Por Jailton Lima
A escalada recente de tensões no Oriente Médio, envolvendo o regime do Irã, Israel e os Estados Unidos, reacende um dos eixos mais sensíveis da geopolítica global. Trata-se de um conflito que ultrapassa rivalidades históricas e interesses estratégicos regionais, afetando diretamente a estabilidade internacional.
Do ponto de vista político, o embate amplia a polarização entre potências e fortalece alianças militares, aumentando o risco de confrontos indiretos e ações assimétricas. A retórica inflamada e possíveis ataques estratégicos elevam a insegurança em rotas fundamentais, como o Golfo Pérsico, vital para o comércio de energia.
As consequências econômicas são imediatas.

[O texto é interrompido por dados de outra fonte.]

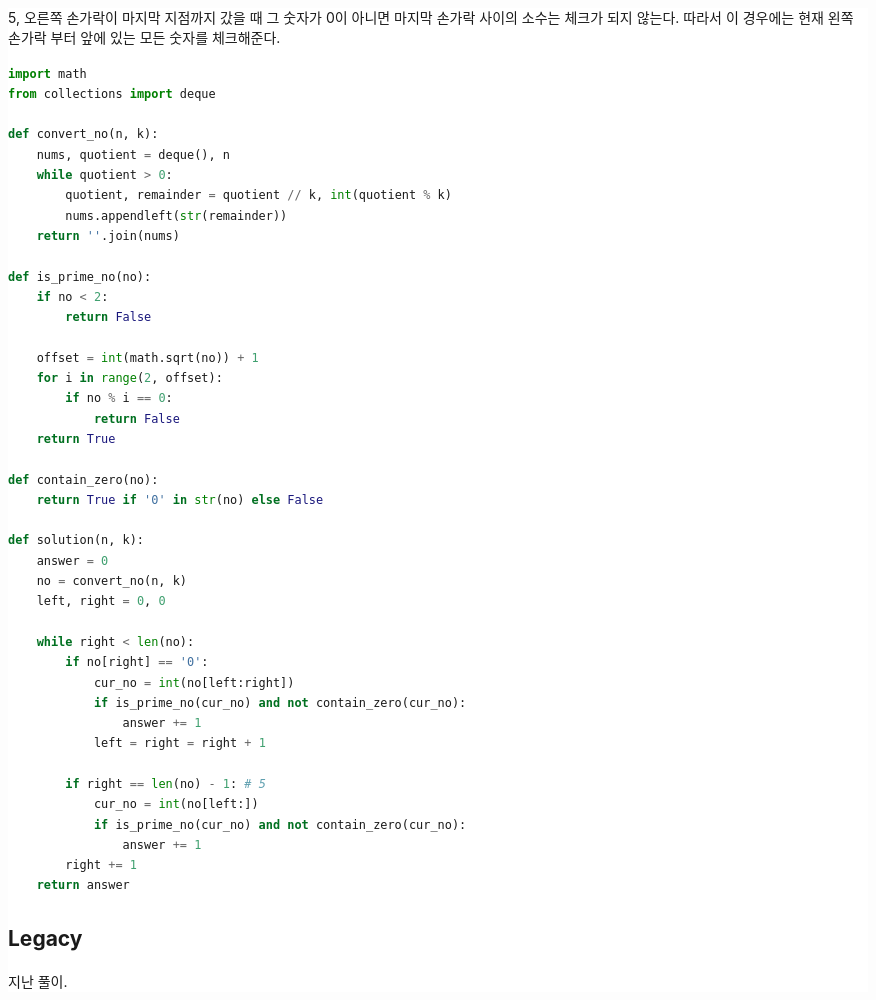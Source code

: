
 ```python
```

5, 오른쪽 손가락이 마지막 지점까지 갔을 때 그 숫자가 0이 아니면 마지막 손가락 사이의 소수는 체크가 되지 않는다. 따라서 이 경우에는 현재 왼쪽 손가락 부터 앞에 있는 모든 숫자를 체크해준다.

```python
import math
from collections import deque

def convert_no(n, k):
    nums, quotient = deque(), n
    while quotient > 0:
        quotient, remainder = quotient // k, int(quotient % k)
        nums.appendleft(str(remainder))
    return ''.join(nums)

def is_prime_no(no):
    if no < 2:
        return False

    offset = int(math.sqrt(no)) + 1
    for i in range(2, offset):
        if no % i == 0:
            return False
    return True

def contain_zero(no):
    return True if '0' in str(no) else False

def solution(n, k):
    answer = 0
    no = convert_no(n, k)
    left, right = 0, 0

    while right < len(no):
        if no[right] == '0':
            cur_no = int(no[left:right])
            if is_prime_no(cur_no) and not contain_zero(cur_no):
                answer += 1
            left = right = right + 1

        if right == len(no) - 1: # 5
            cur_no = int(no[left:])
            if is_prime_no(cur_no) and not contain_zero(cur_no):
                answer += 1
        right += 1
    return answer
```

## Legacy

지난 풀이.
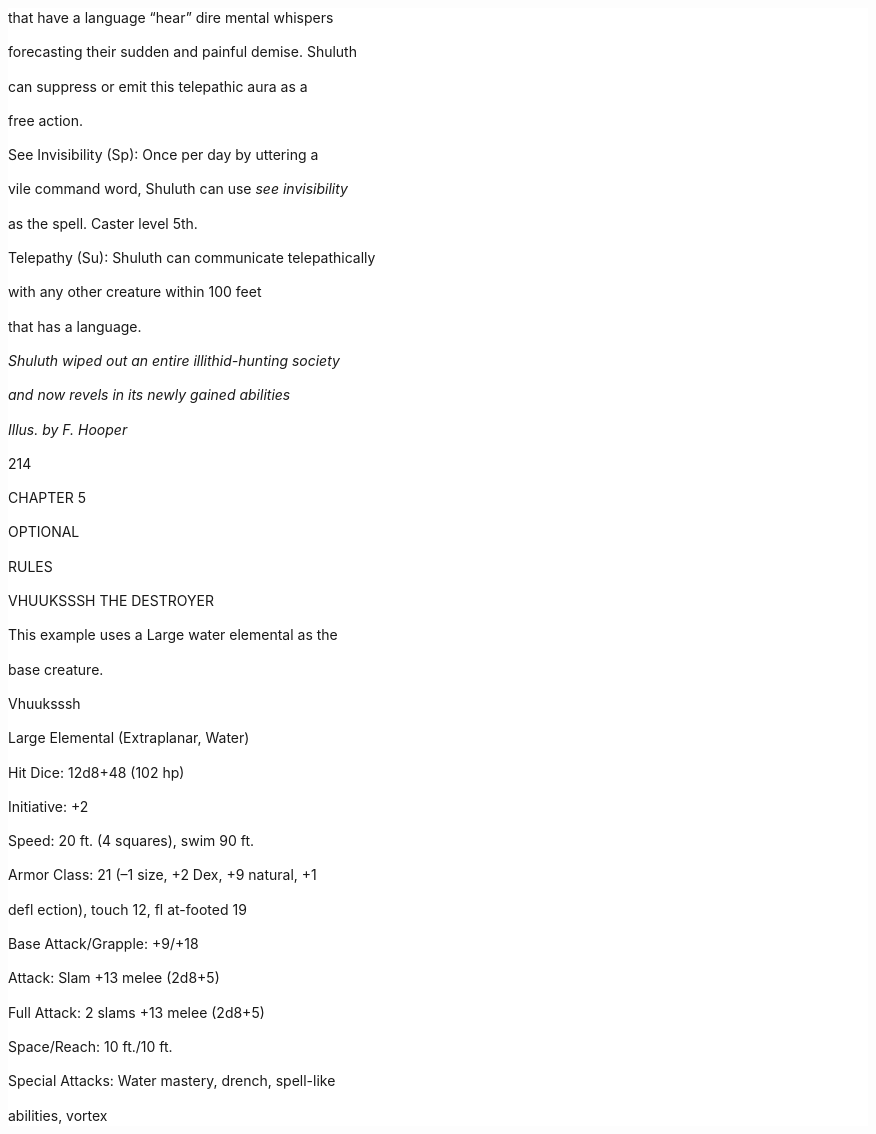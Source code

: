 that have a language “hear” dire mental whispers

forecasting their sudden and painful demise. Shuluth

can suppress or emit this telepathic aura as a

free action.

See Invisibility (Sp): Once per day by uttering a

vile command word, Shuluth can use *see invisibility*

as the spell. Caster level 5th.

Telepathy (Su): Shuluth can communicate telepathically

with any other creature within 100 feet

that has a language.

*Shuluth wiped out an entire illithid-hunting society*

*and now revels in its newly gained abilities*

*Illus. by F. Hooper*

214

CHAPTER 5

OPTIONAL

RULES

VHUUKSSSH THE DESTROYER

This example uses a Large water elemental as the

base creature.

Vhuuksssh

Large Elemental (Extraplanar, Water)

Hit Dice: 12d8+48 (102 hp)

Initiative: +2

Speed: 20 ft. (4 squares), swim 90 ft.

Armor Class: 21 (–1 size, +2 Dex, +9 natural, +1

defl ection), touch 12, fl at-footed 19

Base Attack/Grapple: +9/+18

Attack: Slam +13 melee (2d8+5)

Full Attack: 2 slams +13 melee (2d8+5)

Space/Reach: 10 ft./10 ft.

Special Attacks: Water mastery, drench, spell-like

abilities, vortex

A instabilidade pressiona os preços do petróleo e do gás, impactando cadeias produtivas globais e elevando a inflação em diversas economias. Países dependentes de energia importada sofrem maior vulnerabilidade fiscal, enquanto mercados financeiros reagem com volatilidade.
Regionalmente, a guerra compromete investimentos, agrava crises humanitárias e dificulta a reconstrução institucional. Em escala global, o conflito ameaça o crescimento econômico, encarece alimentos e energia e amplia incertezas. Mais do que uma disputa regional, trata-se de um fator de instabilidade sistêmica.